Description of the task.
Your answer should be one number, the count of lines in the entries holding the word "sscaitournament".

Records to use.

[Start of Attachment]

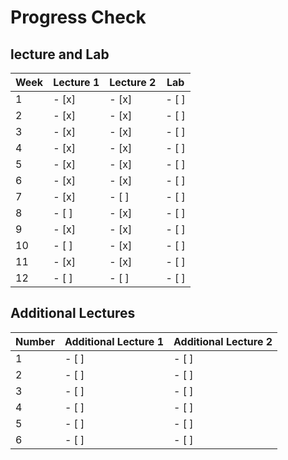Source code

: # Progress Check

## lecture and Lab
| Week | Lecture 1 | Lecture 2 | Lab |
|------|-----------|-----------|-----|
| 1    | - [x]     | - [x]     | - [ ]   |
| 2    | - [x]     | - [x]     | - [ ]   |
| 3    | - [x]     | - [x]     | - [ ]   |
| 4    | - [x]     | - [x]     | - [ ]   |
| 5    | - [x]     | - [x]     | - [ ]   |
| 6    | - [x]     | - [x]     | - [ ]   |
| 7    | - [x]     | - [ ]     | - [ ]   |
| 8    | - [ ]     | - [x]     | - [ ]   |
| 9    | - [x]     | - [x]     | - [ ]   |
| 10   | - [ ]     | - [x]     | - [ ]   |
| 11   | - [x]     | - [x]     | - [ ]   |
| 12   | - [ ]     | - [ ]     | - [ ]   |

## Additional Lectures
| Number | Additional Lecture 1 | Additional Lecture 2 |
|--------|----------------------|----------------------|
| 1      | - [ ]                | - [ ]                |
| 2      | - [ ]                | - [ ]                |
| 3      | - [ ]                | - [ ]                |
| 4      | - [ ]                | - [ ]                |
| 5      | - [ ]                | - [ ]                |
| 6      | - [ ]                | - [ ]                |
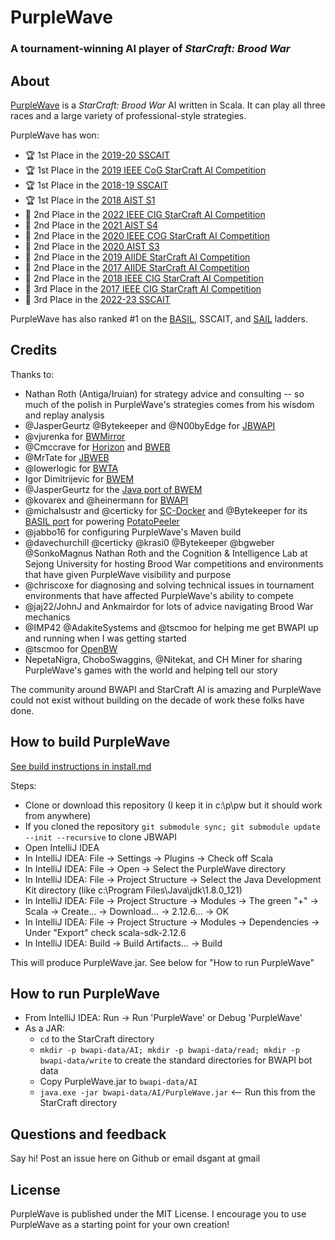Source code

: # PurpleWave
### A tournament-winning AI player of *StarCraft: Brood War*

## About
[PurpleWave](https://github.com/dgant/PurpleWave) is a *StarCraft: Brood War* AI written in Scala. It can play all three races and a large variety of professional-style strategies.

PurpleWave has won:
 * :trophy: 1st Place in the [2019-20 SSCAIT](https://sscaitournament.com/index.php?action=2019)
 * :trophy: 1st Place in the [2019 IEEE CoG StarCraft AI Competition](https://cilab.gist.ac.kr/sc_competition2019/?cat=17)
 * :trophy: 1st Place in the [2018-19 SSCAIT](https://sscaitournament.com/index.php?action=2018)
 * :trophy: 1st Place in the [2018 AIST S1](https://sites.google.com/view/aistarcrafttournament/aist-s1)
 * :2nd_place_medal: 2nd Place in the [2022 IEEE CIG StarCraft AI Competition](https://cilab.gist.ac.kr/sc_competition2022/?cat=17)
 * :2nd_place_medal: 2nd Place in the [2021 AIST S4](https://sites.google.com/view/aistarcrafttournament/aist-s4)
 * :2nd_place_medal: 2nd Place in the [2020 IEEE COG StarCraft AI Competition](https://cilab.gist.ac.kr/sc_competition/?p=1162)
 * :2nd_place_medal: 2nd Place in the [2020 AIST S3](https://sites.google.com/view/aistarcrafttournament/aist-s3)
 * :2nd_place_medal: 2nd Place in the [2019 AIIDE StarCraft AI Competition](https://www.cs.mun.ca/~dchurchill/starcraftaicomp/2019/)
 * :2nd_place_medal: 2nd Place in the [2017 AIIDE StarCraft AI Competition](https://www.cs.mun.ca/~dchurchill/starcraftaicomp/2017/)
 * :2nd_place_medal: 2nd Place in the [2018 IEEE CIG StarCraft AI Competition](https://cilab.gist.ac.kr/sc_competition2018/?cat=17)
 * :3rd_place_medal: 3rd Place in the [2017 IEEE CIG StarCraft AI Competition](https://cilab.gist.ac.kr/sc_competition2017/?cat=17)
 * :3rd_place_medal: 3rd Place in the [2022-23 SSCAIT](https://sscaitournament.com/index.php?action=2022)
 
PurpleWave has also ranked #1 on the [BASIL](https://basil.bytekeeper.org/ranking.html), SSCAIT, and [SAIL](https://www.cs.mun.ca/~z24rmk/starcraftailaddertest/about) ladders.

## Credits
Thanks to:
* Nathan Roth (Antiga/Iruian) for strategy advice and consulting -- so much of the polish in PurpleWave's strategies comes from his wisdom and replay analysis
* @JasperGeurtz @Bytekeeper and @N00byEdge for [JBWAPI](https://github.com/JavaBWAPI/JBWAPI)
* @vjurenka for [BWMirror](https://github.com/vjurenka/BWMirror)
* @Cmccrave for [Horizon](https://github.com/Cmccrave/Horizon) and [BWEB](https://github.com/Cmccrave/BWEB)
* @MrTate for [JBWEB](https://github.com/MrTate/JBWEB)
* @lowerlogic for [BWTA](https://code.google.com/archive/p/bwta/)
* Igor Dimitrijevic for [BWEM](http://bwem.sourceforge.net/)
* @JasperGeurtz for the [Java port of BWEM](https://github.com/JavaBWAPI/JBWAPI/tree/develop/src/main/java/bwem)
* @kovarex and @heinermann for [BWAPI](https://github.com/bwapi/bwapi)
* @michalsustr and @certicky for [SC-Docker](https://github.com/Games-and-Simulations/sc-docker) and @Bytekeeper for its [BASIL port](https://github.com/basil-ladder/sc-docker/) for powering [PotatoPeeler](https://github.com/dgant/PotatoPeeler)
* @jabbo16 for configuring PurpleWave's Maven build
* @davechurchill @certicky @krasi0 @Bytekeeper @bgweber @SonkoMagnus Nathan Roth and the Cognition & Intelligence Lab at Sejong University for hosting Brood War competitions and environments that have given PurpleWave visibility and purpose
* @chriscoxe for diagnosing and solving technical issues in tournament environments that have affected PurpleWave's ability to compete
* @jaj22/JohnJ and Ankmairdor for lots of advice navigating Brood War mechanics
* @IMP42 @AdakiteSystems and @tscmoo for helping me get BWAPI up and running when I was getting started
* @tscmoo for [OpenBW](https://github.com/OpenBW/openbw/)
* NepetaNigra, ChoboSwaggins, @Nitekat, and CH Miner for sharing PurpleWave's games with the world and helping tell our story 

The community around BWAPI and StarCraft AI is amazing and PurpleWave could not exist without building on the decade of work these folks have done.

## How to build PurpleWave
[See build instructions in install.md](install/install.md)

Steps: 
* Clone or download this repository (I keep it in c:\p\pw but it should work from anywhere)
* If you cloned the repository `git submodule sync; git submodule update --init --recursive` to clone JBWAPI 
* Open IntelliJ IDEA
* In IntelliJ IDEA: File -> Settings -> Plugins -> Check off Scala
* In IntelliJ IDEA: File -> Open -> Select the PurpleWave directory
* In IntelliJ IDEA: File -> Project Structure -> Select the Java Development Kit directory (like c:\Program Files\Java\jdk\1.8.0_121)
* In IntelliJ IDEA: File -> Project Structure -> Modules -> The green "+" -> Scala -> Create... -> Download... -> 2.12.6... -> OK
* In IntelliJ IDEA: File -> Project Structure -> Modules -> Dependencies -> Under "Export" check scala-sdk-2.12.6
* In IntelliJ IDEA: Build -> Build Artifacts... -> Build

This will produce PurpleWave.jar. See below for "How to run PurpleWave"

## How to run PurpleWave
* From IntelliJ IDEA: Run -> Run 'PurpleWave' or Debug 'PurpleWave'
* As a JAR:
  - `cd` to the StarCraft directory
  - `mkdir -p bwapi-data/AI; mkdir -p bwapi-data/read; mkdir -p bwapi-data/write` to create the standard directories for BWAPI bot data
  - Copy PurpleWave.jar to `bwapi-data/AI`
  - `java.exe -jar bwapi-data/AI/PurpleWave.jar` <-- Run this from the StarCraft directory  

## Questions and feedback
Say hi! Post an issue here on Github or email dsgant at gmail

## License
PurpleWave is published under the MIT License. I encourage you to use PurpleWave as a starting point for your own creation!
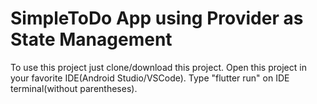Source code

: # SimpleToDo App using Provider as State Management
 To use this project just clone/download this project. Open this project in your favorite IDE(Android Studio/VSCode). Type "flutter run" on IDE terminal(without parentheses).
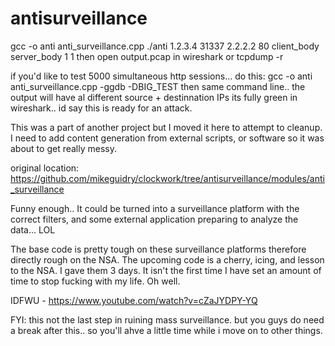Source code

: # antisurveillance

gcc -o anti anti_surveillance.cpp
./anti 1.2.3.4 31337 2.2.2.2 80 client_body server_body 1 1
then open output.pcap in wireshark or tcpdump -r 


if you'd like to test 5000 simultaneous http sessions... do this:
gcc -o anti anti_surveillance.cpp -ggdb -DBIG_TEST
then same command line.. the output will have al different source + destinnation IPs
its fully green in wireshark.. id say this is ready for an attack.


This was a part of another project but I moved it here to attempt to cleanup.  I need to add content generation from external scripts, or software so it was about to get
really messy.

original location:
https://github.com/mikeguidry/clockwork/tree/antisurveillance/modules/anti_surveillance



Funny enough.. It could be turned into a surveillance platform with the correct filters, and some external application preparing to analyze the data... LOL


The base code is pretty tough on these surveillance platforms therefore directly rough on the NSA.  The upcoming code is a cherry, icing, and
lesson to the NSA.  I gave them 3 days.  It isn't the first time I have set an amount of time to stop fucking with my life.  Oh well.  

IDFWU - https://www.youtube.com/watch?v=cZaJYDPY-YQ


FYI: this not the last step in ruining mass surveillance.  but you guys do need a break after this.. so you'll ahve a little time while
i move on to other things.

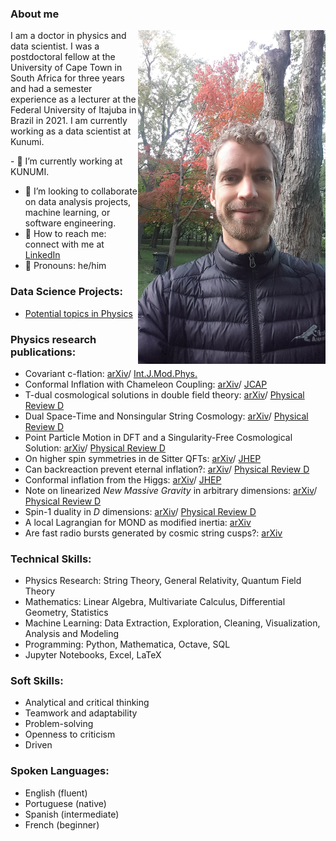 ### About me

<img align="right" width="300" src="git3.jpg">


I am a doctor in physics and data scientist. I was a postdoctoral fellow at the University of Cape Town in South Africa for three years and had a semester experience as a lecturer at the Federal University of Itajuba in Brazil in 2021. I am currently working as a data scientist at Kunumi.

<ignore>- 🔭 I’m currently working at KUNUMI.</ignore> 
- 👯  I’m looking to collaborate on data analysis projects, machine learning, or software engineering.
- 📡 How to reach me: connect with me at [LinkedIn](https://www.linkedin.com/feed/)
- 🧙 Pronouns: he/him


### Data Science Projects:

- [Potential topics in Physics](https://github.com/RenatodaCostaSantos/Portfolio/tree/main/Challenging_Topics_Physics)


### Physics research publications:

- Covariant c-flation: [arXiv](https://arxiv.org/pdf/1705.03461.pdf)/ [Int.J.Mod.Phys.](https://www.worldscientific.com/doi/abs/10.1142/S0218271819501190)
- Conformal Inflation with Chameleon Coupling: [arXiv](https://arxiv.org/pdf/1711.10408.pdf)/ [JCAP](https://iopscience.iop.org/article/10.1088/1475-7516/2019/04/027)
- T-dual cosmological solutions in double field theory: [arXiv](https://arxiv.org/abs/1809.03482)/ [Physical Review D](https://journals.aps.org/prd/abstract/10.1103/PhysRevD.99.023531)
- Dual Space-Time and Nonsingular String Cosmology: [arXiv](https://arxiv.org/abs/1805.06321)/ [Physical Review D](https://journals.aps.org/prd/abstract/10.1103/PhysRevD.98.063521)
- Point Particle Motion in DFT and a Singularity-Free Cosmological Solution: [arXiv](https://arxiv.org/pdf/1710.02412.pdf)/ [Physical Review D](https://journals.aps.org/prd/abstract/10.1103/PhysRevD.97.063530)
- On higher spin symmetries in de Sitter QFTs: [arXiv](http://arxiv.org/abs/1511.06753)/ [JHEP](http://link.springer.com/article/10.1007\%2FJHEP03\%282016\%29056)
- Can backreaction prevent eternal inflation?: [arXiv](http://arxiv.org/abs/1504.00867)/ [Physical Review D](http://journals.aps.org/prd/abstract/10.1103/PhysRevD.92.043517)
- Conformal inflation from the Higgs: [arXiv](http://arxiv.org/abs/1403.7157)/ [JHEP](http://link.springer.com/article/10.1007\%2FJHEP06(2014)145)
- Note on linearized *New Massive Gravity* in arbitrary dimensions: [arXiv](http://arxiv.org/abs/1212.6753)/ [Physical Review D](http://journals.aps.org/prd/abstract/10.1103/PhysRevD.87.085021)
- Spin-1 duality in *D* dimensions: [arXiv](http://arxiv.org/abs/1105.4364)/ [Physical Review D](http://journals.aps.org/prd/abstract/10.1103/PhysRevD.84.045027)
- A local Lagrangian for MOND as modified inertia: [arXiv](https://arxiv.org/abs/1904.07321)
- Are fast radio bursts generated by cosmic string cusps?: [arXiv](https://arxiv.org/abs/1807.01976)

### Technical Skills:

- Physics Research: String Theory, General Relativity, Quantum Field Theory
- Mathematics: Linear Algebra, Multivariate Calculus, Differential Geometry, Statistics
- Machine Learning: Data Extraction, Exploration, Cleaning, Visualization, Analysis and Modeling
- Programming: Python, Mathematica, Octave, SQL
- Jupyter Notebooks, Excel, LaTeX

### Soft Skills:

- Analytical and critical thinking
- Teamwork and adaptability
- Problem-solving
- Openness to criticism
- Driven


### Spoken Languages:

- English (fluent)
- Portuguese (native)
- Spanish (intermediate)
- French (beginner)




    
      
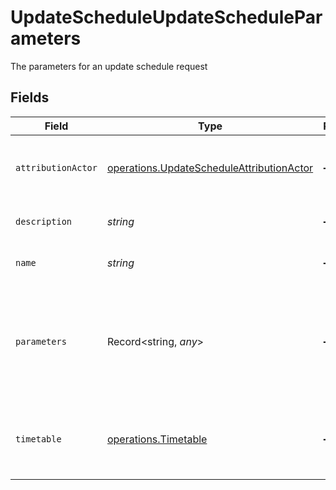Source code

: # UpdateScheduleUpdateScheduleParameters

The parameters for an update schedule request


## Fields

| Field                                                                                                         | Type                                                                                                          | Required                                                                                                      | Description                                                                                                   | Example                                                                                                       |
| ------------------------------------------------------------------------------------------------------------- | ------------------------------------------------------------------------------------------------------------- | ------------------------------------------------------------------------------------------------------------- | ------------------------------------------------------------------------------------------------------------- | ------------------------------------------------------------------------------------------------------------- |
| `attributionActor`                                                                                            | [operations.UpdateScheduleAttributionActor](../../../sdk/models/operations/updatescheduleattributionactor.md) | :heavy_minus_sign:                                                                                            | The attribution-actor of the scheduled pipeline.                                                              | current                                                                                                       |
| `description`                                                                                                 | *string*                                                                                                      | :heavy_minus_sign:                                                                                            | Description of the schedule.                                                                                  |                                                                                                               |
| `name`                                                                                                        | *string*                                                                                                      | :heavy_minus_sign:                                                                                            | Name of the schedule.                                                                                         |                                                                                                               |
| `parameters`                                                                                                  | Record<string, *any*>                                                                                         | :heavy_minus_sign:                                                                                            | Pipeline parameters represented as key-value pairs. Must contain branch or tag.                               | [object Object]                                                                                               |
| `timetable`                                                                                                   | [operations.Timetable](../../../sdk/models/operations/timetable.md)                                           | :heavy_minus_sign:                                                                                            | Timetable that specifies when a schedule triggers.                                                            |                                                                                                               |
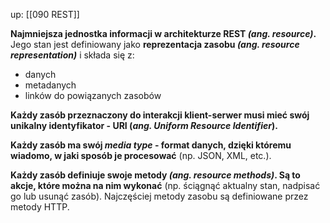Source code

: up: [[090 REST]]

**Najmniejsza jednostka informacji w architekturze REST _(ang. resource)_.** Jego stan jest definiowany jako **reprezentacja zasobu _(ang. resource representation)_** i składa się z:
- danych
- metadanych
- linków do powiązanych zasobów

**Każdy zasób przeznaczony do interakcji klient-serwer musi mieć swój unikalny identyfikator - URI (_ang. Uniform Resource Identifier_).**

**Każdy zasób ma swój _media type_ - format danych, dzięki któremu wiadomo, w jaki sposób je procesować** (np. JSON, XML, etc.).

**Każdy zasób definiuje swoje metody _(ang. resource methods)_. Są to akcje, które można na nim wykonać** (np. ściągnąć aktualny stan, nadpisać go lub usunąć zasób). Najczęściej metody zasobu są definiowane przez metody HTTP.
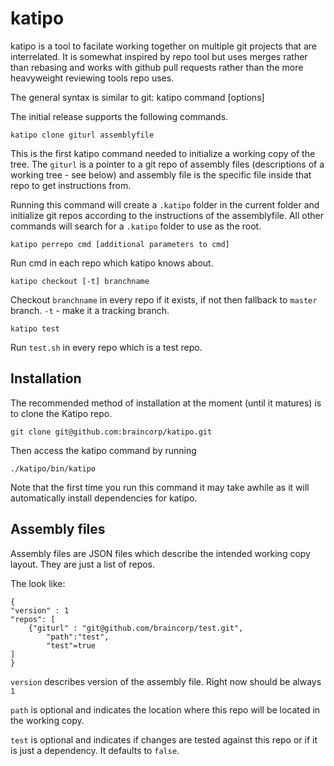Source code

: katipo
======
katipo is a tool to facilate working together on multiple git projects that are interrelated. 
It is somewhat inspired by repo tool but uses merges rather than rebasing and works with
github pull requests rather than the more heavyweight reviewing tools repo uses.

The general syntax is similar to git:
    katipo command [options]
    
The initial release supports the following commands.

    katipo clone giturl assemblyfile

This is the first katipo command needed to initialize a working copy of the tree. The `giturl`
is a pointer to a git repo of assembly files (descriptions of a working tree - see below)
and assembly file is the specific file inside that repo to get instructions from.

Running this command will create a `.katipo` folder in the current folder and initialize git repos
according to the instructions of the assemblyfile. All other commands will search for a `.katipo`
folder to use as the root.

    katipo perrepo cmd [additional parameters to cmd]
  
Run cmd in each repo which katipo knows about.

    katipo checkout [-t] branchname

Checkout `branchname` in every repo if it exists, if not then fallback to `master` branch. `-t` - make
it a tracking branch.

    katipo test

Run `test.sh` in every repo which is a test repo.


Installation
--------------
The recommended method of installation at the moment (until it matures) is to clone
the Katipo repo.

    git clone git@github.com:braincorp/katipo.git

Then access the katipo command by running

    ./katipo/bin/katipo   

Note that the first time you run this command it may take awhile as it will automatically
install dependencies for katipo.

Assembly files
--------------
Assembly files are JSON files which describe the intended working copy layout. They are just a 
list of repos.

The look like:

    {
    "version" : 1
    "repos": [
        {"giturl" : "git@github.com/braincorp/test.git",
            "path":"test",
            "test"=true
    ]
    }
    

`version` describes version of the assembly file. Right now should be always `1`

`path` is optional and indicates the location where this repo will be located in the 
working copy.

`test` is optional and indicates if changes are tested against this repo or if it is just
a dependency. It defaults to `false`.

[End of Attachment]

Exercise response.
3